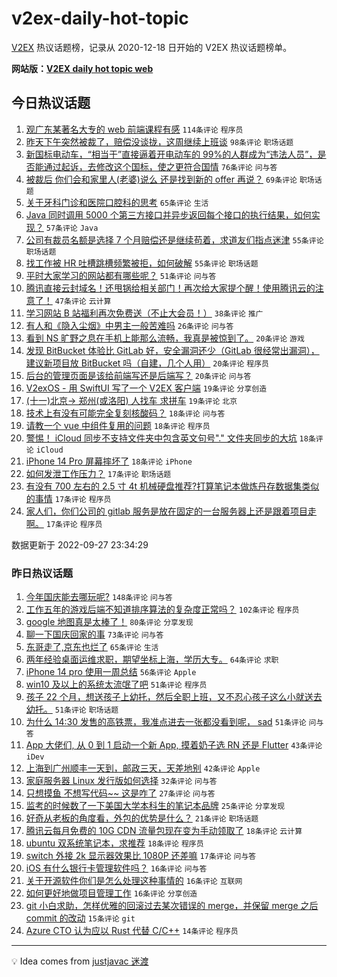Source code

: # v2ex-daily-hot-topic

[V2EX](https://www.v2ex.com/) 热议话题榜，记录从 2020-12-18 日开始的 V2EX 热议话题榜单。

**网站版：[V2EX daily hot topic web](https://boojack.github.io/v2ex-daily-hot-topic-web/)**

## 今日热议话题

<!-- TODAY BEGIN -->

1. [观广东某著名大专的 web 前端课程有感](https://www.v2ex.com/t/883258) `114条评论` `程序员`
1. [昨天下午突然被裁了，赔偿没谈拢，这周继续上班谈](https://www.v2ex.com/t/883173) `98条评论` `职场话题`
1. [新国标电动车，“相当于”直接逼着开电动车的 99%的人群成为“违法人员”，是否能通过起诉，去修改这个国标，使之更符合国情](https://www.v2ex.com/t/883278) `76条评论` `问与答`
1. [被裁后 你们会和家里人(老婆)说么 还是找到新的 offer 再说？](https://www.v2ex.com/t/883220) `69条评论` `职场话题`
1. [关于牙科门诊和医院口腔科的思考](https://www.v2ex.com/t/883241) `65条评论` `生活`
1. [Java 同时调用 5000 个第三方接口并异步返回每个接口的执行结果，如何实现？](https://www.v2ex.com/t/883302) `57条评论` `Java`
1. [公司有裁员名额是选择 7 个月赔偿还是继续苟着，求道友们指点迷津](https://www.v2ex.com/t/883176) `55条评论` `职场话题`
1. [找工作被 HR 吐槽跳槽频繁被拒，如何破解](https://www.v2ex.com/t/883180) `55条评论` `职场话题`
1. [平时大家学习的网站都有哪些呢？](https://www.v2ex.com/t/883213) `51条评论` `问与答`
1. [腾讯直接云封域名！还甩锅给相关部门！再次给大家提个醒！使用腾讯云的注意了！](https://www.v2ex.com/t/883369) `47条评论` `云计算`
1. [学习网站 B 站福利再次免费送（不止大会员！）](https://www.v2ex.com/t/883191) `38条评论` `推广`
1. [有人和《隐入尘烟》中男主一般苦难吗](https://www.v2ex.com/t/883380) `26条评论` `问与答`
1. [看到 NS 旷野之息在手机上能那么流畅，我真是被惊到了。](https://www.v2ex.com/t/883339) `20条评论` `游戏`
1. [发现 BitBucket 体验比 GitLab 好，安全漏洞还少（GitLab 很经常出漏洞），建议新项目放 BitBucket 吗（自建，几个人用）](https://www.v2ex.com/t/883322) `20条评论` `程序员`
1. [后台的管理页面是该给前端写还是后端写？](https://www.v2ex.com/t/883311) `20条评论` `问与答`
1. [V2exOS - 用 SwiftUI 写了一个 V2EX 客户端](https://www.v2ex.com/t/883252) `19条评论` `分享创造`
1. [(十一)北京→ 郑州(或洛阳) 人找车 求拼车](https://www.v2ex.com/t/883204) `19条评论` `北京`
1. [技术上有没有可能完全复刻核酸码？](https://www.v2ex.com/t/883393) `18条评论` `问与答`
1. [请教一个 vue 中组件复用的问题](https://www.v2ex.com/t/883320) `18条评论` `程序员`
1. [警惕！ iCloud 同步不支持文件夹中包含英文句号"." 文件夹同步的大坑](https://www.v2ex.com/t/883303) `18条评论` `iCloud`
1. [iPhone 14 Pro 屏幕摔坏了](https://www.v2ex.com/t/883186) `18条评论` `iPhone`
1. [如何发泄工作压力？](https://www.v2ex.com/t/883361) `17条评论` `职场话题`
1. [有没有 700 左右的 2.5 寸 4t 机械硬盘推荐?打算笔记本做炼丹存数据集类似的事情](https://www.v2ex.com/t/883280) `17条评论` `程序员`
1. [家人们，你们公司的 gitlab 服务是放在固定的一台服务器上还是跟着项目走啊。](https://www.v2ex.com/t/883222) `17条评论` `程序员`

数据更新于 2022-09-27 23:34:29

<!-- TODAY END -->

### 昨日热议话题

<!-- YESTERDAY BEGIN -->

1. [今年国庆能去哪玩呢?](https://www.v2ex.com/t/882929) `148条评论` `问与答`
1. [工作五年的游戏后端不知道排序算法的复杂度正常吗？](https://www.v2ex.com/t/882982) `102条评论` `程序员`
1. [google 地图真是太棒了！](https://www.v2ex.com/t/882903) `80条评论` `分享发现`
1. [聊一下国庆回家的事](https://www.v2ex.com/t/882952) `73条评论` `问与答`
1. [东哥走了,京东也烂了](https://www.v2ex.com/t/883021) `65条评论` `生活`
1. [两年经验桌面运维求职，期望坐标上海，学历大专。](https://www.v2ex.com/t/882910) `64条评论` `求职`
1. [iPhone 14 pro 使用一周总结](https://www.v2ex.com/t/882991) `56条评论` `Apple`
1. [win10 及以上的系统太流氓了吧](https://www.v2ex.com/t/882989) `51条评论` `程序员`
1. [孩子 22 个月，想送孩子上幼托，然后全职上班，又不忍心孩子这么小就送去幼托。](https://www.v2ex.com/t/883017) `51条评论` `职场话题`
1. [为什么 14:30 发售的高铁票，我准点进去一张都没看到呢， sad](https://www.v2ex.com/t/883026) `51条评论` `问与答`
1. [App 大佬们, 从 0 到 1 启动一个新 App, 摸着奶子选 RN 还是 Flutter](https://www.v2ex.com/t/882911) `43条评论` `iDev`
1. [上海到广州顺丰一天到，邮政三天，天差地别](https://www.v2ex.com/t/882905) `42条评论` `Apple`
1. [家庭服务器 Linux 发行版如何选择](https://www.v2ex.com/t/883107) `32条评论` `问与答`
1. [只想摸鱼 不想写代码~~ 这是咋了](https://www.v2ex.com/t/883037) `27条评论` `问与答`
1. [监考的时候数了一下美国大学本科生的笔记本品牌](https://www.v2ex.com/t/883144) `25条评论` `分享发现`
1. [好奇从老板的角度看，外包的优势是什么？](https://www.v2ex.com/t/882995) `21条评论` `职场话题`
1. [腾讯云每月免费的 10G CDN 流量包现在变为手动领取了](https://www.v2ex.com/t/883054) `18条评论` `云计算`
1. [ubuntu 双系统笔记本，求推荐](https://www.v2ex.com/t/882960) `18条评论` `程序员`
1. [switch 外接 2k 显示器效果比 1080P 还差嘛](https://www.v2ex.com/t/882926) `17条评论` `问与答`
1. [iOS 有什么银行卡管理软件吗？](https://www.v2ex.com/t/883005) `16条评论` `问与答`
1. [关于开源软件你们是怎么处理这种事情的](https://www.v2ex.com/t/882974) `16条评论` `互联网`
1. [如何更好地做项目管理工作](https://www.v2ex.com/t/882946) `16条评论` `分享创造`
1. [git 小白求助，怎样优雅的回滚过去某次错误的 merge，并保留 merge 之后 commit 的改动](https://www.v2ex.com/t/883095) `15条评论` `git`
1. [Azure CTO 认为应以 Rust 代替 C/C++](https://www.v2ex.com/t/883109) `14条评论` `程序员`

<!-- YESTERDAY END -->

---

💡 Idea comes from [justjavac 迷渡](https://github.com/justjavac/)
------------------------------------
The job is to set down the whole listing exactly, excluding any images.

Source code

: # v2ex-daily-hot-topic

[V2EX](https://www.v2ex.com/) 热议话题榜，记录从 2020-12-18 日开始的 V2EX 热议话题榜单。

**网站版：[V2EX daily hot topic web](https://boojack.github.io/v2ex-daily-hot-topic-web/)**

## 今日热议话题

<!-- TODAY BEGIN -->

1. [观广东某著名大专的 web 前端课程有感](https://www.v2ex.com/t/883258) `114条评论` `程序员`
1. [昨天下午突然被裁了，赔偿没谈拢，这周继续上班谈](https://www.v2ex.com/t/883173) `98条评论` `职场话题`
1. [新国标电动车，“相当于”直接逼着开电动车的 99%的人群成为“违法人员”，是否能通过起诉，去修改这个国标，使之更符合国情](https://www.v2ex.com/t/883278) `76条评论` `问与答`
1. [被裁后 你们会和家里人(老婆)说么 还是找到新的 offer 再说？](https://www.v2ex.com/t/883220) `69条评论` `职场话题`
1. [关于牙科门诊和医院口腔科的思考](https://www.v2ex.com/t/883241) `65条评论` `生活`
1. [Java 同时调用 5000 个第三方接口并异步返回每个接口的执行结果，如何实现？](https://www.v2ex.com/t/883302) `57条评论` `Java`
1. [公司有裁员名额是选择 7 个月赔偿还是继续苟着，求道友们指点迷津](https://www.v2ex.com/t/883176) `55条评论` `职场话题`
1. [找工作被 HR 吐槽跳槽频繁被拒，如何破解](https://www.v2ex.com/t/883180) `55条评论` `职场话题`
1. [平时大家学习的网站都有哪些呢？](https://www.v2ex.com/t/883213) `51条评论` `问与答`
1. [腾讯直接云封域名！还甩锅给相关部门！再次给大家提个醒！使用腾讯云的注意了！](https://www.v2ex.com/t/883369) `47条评论` `云计算`
1. [学习网站 B 站福利再次免费送（不止大会员！）](https://www.v2ex.com/t/883191) `38条评论` `推广`
1. [有人和《隐入尘烟》中男主一般苦难吗](https://www.v2ex.com/t/883380) `26条评论` `问与答`
1. [看到 NS 旷野之息在手机上能那么流畅，我真是被惊到了。](https://www.v2ex.com/t/883339) `20条评论` `游戏`
1. [发现 BitBucket 体验比 GitLab 好，安全漏洞还少（GitLab 很经常出漏洞），建议新项目放 BitBucket 吗（自建，几个人用）](https://www.v2ex.com/t/883322) `20条评论` `程序员`
1. [后台的管理页面是该给前端写还是后端写？](https://www.v2ex.com/t/883311) `20条评论` `问与答`
1. [V2exOS - 用 SwiftUI 写了一个 V2EX 客户端](https://www.v2ex.com/t/883252) `19条评论` `分享创造`
1. [(十一)北京→ 郑州(或洛阳) 人找车 求拼车](https://www.v2ex.com/t/883204) `19条评论` `北京`
1. [技术上有没有可能完全复刻核酸码？](https://www.v2ex.com/t/883393) `18条评论` `问与答`
1. [请教一个 vue 中组件复用的问题](https://www.v2ex.com/t/883320) `18条评论` `程序员`
1. [警惕！ iCloud 同步不支持文件夹中包含英文句号"." 文件夹同步的大坑](https://www.v2ex.com/t/883303) `18条评论` `iCloud`
1. [iPhone 14 Pro 屏幕摔坏了](https://www.v2ex.com/t/883186) `18条评论` `iPhone`
1. [如何发泄工作压力？](https://www.v2ex.com/t/883361) `17条评论` `职场话题`
1. [有没有 700 左右的 2.5 寸 4t 机械硬盘推荐?打算笔记本做炼丹存数据集类似的事情](https://www.v2ex.com/t/883280) `17条评论` `程序员`
1. [家人们，你们公司的 gitlab 服务是放在固定的一台服务器上还是跟着项目走啊。](https://www.v2ex.com/t/883222) `17条评论` `程序员`

数据更新于 2022-09-27 23:34:29

<!-- TODAY END -->

### 昨日热议话题

<!-- YESTERDAY BEGIN -->

1. [今年国庆能去哪玩呢?](https://www.v2ex.com/t/882929) `148条评论` `问与答`
1. [工作五年的游戏后端不知道排序算法的复杂度正常吗？](https://www.v2ex.com/t/882982) `102条评论` `程序员`
1. [google 地图真是太棒了！](https://www.v2ex.com/t/882903) `80条评论` `分享发现`
1. [聊一下国庆回家的事](https://www.v2ex.com/t/882952) `73条评论` `问与答`
1. [东哥走了,京东也烂了](https://www.v2ex.com/t/883021) `65条评论` `生活`
1. [两年经验桌面运维求职，期望坐标上海，学历大专。](https://www.v2ex.com/t/882910) `64条评论` `求职`
1. [iPhone 14 pro 使用一周总结](https://www.v2ex.com/t/882991) `56条评论` `Apple`
1. [win10 及以上的系统太流氓了吧](https://www.v2ex.com/t/882989) `51条评论` `程序员`
1. [孩子 22 个月，想送孩子上幼托，然后全职上班，又不忍心孩子这么小就送去幼托。](https://www.v2ex.com/t/883017) `51条评论` `职场话题`
1. [为什么 14:30 发售的高铁票，我准点进去一张都没看到呢， sad](https://www.v2ex.com/t/883026) `51条评论` `问与答`
1. [App 大佬们, 从 0 到 1 启动一个新 App, 摸着奶子选 RN 还是 Flutter](https://www.v2ex.com/t/882911) `43条评论` `iDev`
1. [上海到广州顺丰一天到，邮政三天，天差地别](https://www.v2ex.com/t/882905) `42条评论` `Apple`
1. [家庭服务器 Linux 发行版如何选择](https://www.v2ex.com/t/883107) `32条评论` `问与答`
1. [只想摸鱼 不想写代码~~ 这是咋了](https://www.v2ex.com/t/883037) `27条评论` `问与答`
1. [监考的时候数了一下美国大学本科生的笔记本品牌](https://www.v2ex.com/t/883144) `25条评论` `分享发现`
1. [好奇从老板的角度看，外包的优势是什么？](https://www.v2ex.com/t/882995) `21条评论` `职场话题`
1. [腾讯云每月免费的 10G CDN 流量包现在变为手动领取了](https://www.v2ex.com/t/883054) `18条评论` `云计算`
1. [ubuntu 双系统笔记本，求推荐](https://www.v2ex.com/t/882960) `18条评论` `程序员`
1. [switch 外接 2k 显示器效果比 1080P 还差嘛](https://www.v2ex.com/t/882926) `17条评论` `问与答`
1. [iOS 有什么银行卡管理软件吗？](https://www.v2ex.com/t/883005) `16条评论` `问与答`
1. [关于开源软件你们是怎么处理这种事情的](https://www.v2ex.com/t/882974) `16条评论` `互联网`
1. [如何更好地做项目管理工作](https://www.v2ex.com/t/882946) `16条评论` `分享创造`
1. [git 小白求助，怎样优雅的回滚过去某次错误的 merge，并保留 merge 之后 commit 的改动](https://www.v2ex.com/t/883095) `15条评论` `git`
1. [Azure CTO 认为应以 Rust 代替 C/C++](https://www.v2ex.com/t/883109) `14条评论` `程序员`

<!-- YESTERDAY END -->

---

💡 Idea comes from [justjavac 迷渡](https://github.com/justjavac/)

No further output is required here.